Entre otras perlas, presentan al israelí muerto como “colono”, en evidente intento de quitarle legitimidad a su propia existencia, una forma de casi decir que merecía que lo maten. Informaron que los baleados eran “fuerzas de ocupación”, haciendo caso omiso del hecho que había dos civiles y que los policías reaccionaron cuando el terrorista atacó.

Pero esto realmente es una práctica firme y constante, que vemos reiterada en nuestro celular absolutamente todos los días: informes palestinos que distorsionan totalmente la realidad.

 

El problema central

La forma en que importantes medios de comunicación internacionales abordan la cobertura de un atentado como el perpetrado este domingo en Jerusalem, es muy preocupante. Es una alevosa distorsión de la realidad, que casi no logra esconder el deseo de ver cómo no dejar mal a los palestinos y quitarles responsabilidad por lo sucedido.
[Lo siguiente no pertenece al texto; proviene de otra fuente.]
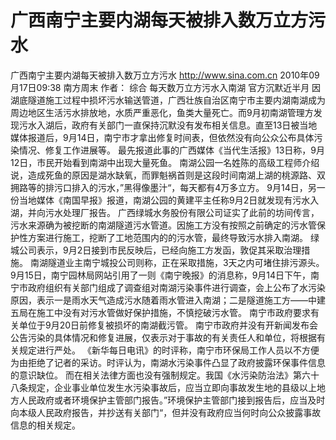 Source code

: # 广西南宁主要内湖每天被排入数万立方污水

广西南宁主要内湖每天被排入数万立方污水
http://www.sina.com.cn  2010年09月17日09:38  南方周末
作者： 综合
每天数万立方污水入南湖 官方沉默近半月
因湖底隧道施工过程中损坏污水输送管道，广西壮族自治区南宁市主要内湖南湖成为周边地区生活污水排放地，水质严重恶化，鱼类大量死亡。而9月初南湖管理方发现污水入湖后，政府有关部门一直保持沉默没有发布相关信息。直至13日被当地媒体报道后，9月14日，南宁市才拿出修复时间表，但依然没有向公众公布具体污染情况、修复工作进展等。
最先报道此事的广西媒体《当代生活报》13日称，9月12日，市民开始看到南湖中出现大量死鱼。
南湖公园一名姓陈的高级工程师介绍说，造成死鱼的原因是湖水缺氧，而罪魁祸首则是这段时间南湖上湖的桃源路、双拥路等的排污口排入的污水，”黑得像墨汁“，每天都有4万多立方。
9月14日，另一份当地媒体《南国早报》报道，南湖公园的黄建平主任称9月2日就发现有污水入湖，并向污水处理厂报告。
广西绿城水务股份有限公司证实了此前的坊间传言，污水来源确为被挖断的南湖隧道污水管道。因施工方没有按照之前确定的污水管保护性方案进行施工，挖断了工地范围内的的污水管，最终导致污水排入南湖。
绿城公司表示，9月2日接到市民反映后，已经向施工方发函，敦促其采取治理措施。
南湖隧道业主南宁城投公司则称，正在采取措施，3天之内可堵住排污源头。
9月15日，南宁园林局网站引用了一则《南宁晚报》的消息称，9月14日下午，南宁市政府组织有关部门组成了调查组对南湖污染事件进行调查，会上公布了水污染原因，表示一是雨水天气造成污水随着雨水管进入南湖；二是隧道施工方——中建五局在施工中没有对污水管做好保护措施，不慎挖破污水管。
南宁市政府要求有关单位于9月20日前修复被损坏的南湖截污管。
南宁市政府并没有开新闻发布会公告污染的具体情况和修复进展，仅表示对于事故的有关责任人和单位，将根据有关规定进行严处。
《新华每日电讯》的时评称，南宁市环保局工作人员以不方便为由拒绝了记者的采访。时评认为，南湖水污染事件凸显了政府披露环保事件信息的意识缺位。
而在相关法律方面也没有强制规定。我国《水污染防治法》第六十八条规定，企业事业单位发生水污染事故后，应当立即向事故发生地的县级以上地方人民政府或者环境保护主管部门报告。”环境保护主管部门接到报告后，应当及时向本级人民政府报告，并抄送有关部门“，但并没有政府应当何时向公众披露事故信息的相关规定。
No hay que generalizar. El que haya habido un atentado terrorista, no convierte a todos los palestinos en asesinos. En absoluto.  Pero quien lo es, pues lo es. Quien mató, lo es. Y tratar de disimularlo, mientras se intenta minimizar el sufrimiento del lado israelí, es una mentira que ayuda al terrorismo.

Ni que hablar de todo lo que omitieron los informes. En ningún lugar hemos visto información sobre la declaración de Hamas del asesino como “mártir héroe”, el hecho que en Gaza palestinos salieron a las calles a repartir caramelos para festejar el atentado y todos los comentarios de felicitaciones de extremistas en las redes.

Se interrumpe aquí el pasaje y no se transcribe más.